Being new to MVC, and WCF (somewhat), I'd like to ask a design question. I have an MVC application, with a simple screen. I need to call a WCF service, which returns a reply object type. To separate the WCF calls from my MVC app, I have created a ServiceProxy dll, which exposes a method called RegisterWithService , passing it an IP address.

So, MVC app, calls

ServiceProxy.RegisterWithService(xxx.xxx.xxx.xxx);

The method then creates a RegistrationRequest object, and sends that to the WCF service. The reply (a RegisterResponce object) replies with an object.

My question is, is it OK to pass that object back to the MVC controller to deal with, or should I create some form of DTO... so that the ServiceProxy creates a new object type (maybe, RegistrationDTO , which has the same fields as the WCF reply object, and passes that back to the MVC app? That, I guess, makes the MVC non-reliant on the WCF objects... so a change in the service contract would only cause a change in the proxy class I created - leaving the MVC app segregated.

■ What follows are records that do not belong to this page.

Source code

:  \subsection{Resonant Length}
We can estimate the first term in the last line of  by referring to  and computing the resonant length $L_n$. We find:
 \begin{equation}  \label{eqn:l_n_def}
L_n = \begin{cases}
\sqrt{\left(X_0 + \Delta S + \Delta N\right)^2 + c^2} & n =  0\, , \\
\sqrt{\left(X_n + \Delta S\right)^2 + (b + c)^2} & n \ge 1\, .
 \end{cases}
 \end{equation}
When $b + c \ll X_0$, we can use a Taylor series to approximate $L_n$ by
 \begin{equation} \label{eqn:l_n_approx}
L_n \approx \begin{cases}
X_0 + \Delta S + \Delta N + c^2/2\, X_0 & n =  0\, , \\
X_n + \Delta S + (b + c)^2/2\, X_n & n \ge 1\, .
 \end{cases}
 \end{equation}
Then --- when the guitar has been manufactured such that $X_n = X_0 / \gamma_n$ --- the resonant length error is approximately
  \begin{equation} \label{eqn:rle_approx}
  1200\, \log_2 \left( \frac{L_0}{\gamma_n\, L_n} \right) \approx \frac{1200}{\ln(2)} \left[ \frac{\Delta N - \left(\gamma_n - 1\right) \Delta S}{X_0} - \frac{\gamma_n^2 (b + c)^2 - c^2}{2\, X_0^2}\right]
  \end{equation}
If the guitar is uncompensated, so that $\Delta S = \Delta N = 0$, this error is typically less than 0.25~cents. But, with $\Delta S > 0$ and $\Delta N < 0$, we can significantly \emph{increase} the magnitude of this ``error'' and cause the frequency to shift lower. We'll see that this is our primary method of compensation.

Does that seem like a good design?

I think that 2 levels of objects are enough:

  1. Domain models (coming from your WCF service)
  2. View models (specific to the MVC application)

So you could use the service proxy interface that was generated for you when you imported the WCF service definition as repository layer. This interface will return your data contracts which will represent the domain models. The Controller will be responsible for calling various methods on this interface and mapping the domain models to view models that will be passed to the view.

For example:

public class HomeController: Controller
{
    private readonly IServiceProxy service;
    public HomeController(IServiceProxy service)
    {
        this.service = service;
    }

    public ActionResult Index(int id)
    {
        SomeDataContract domainModel = this.service.Get(id);
        MyViewModel model = Mapper.Map<SomeDataContract, MyViewModel>(domainModel);
        return View(model);
    }
}

Of course if your application gets more complex you could introduce an additional abstraction layer and DTOs.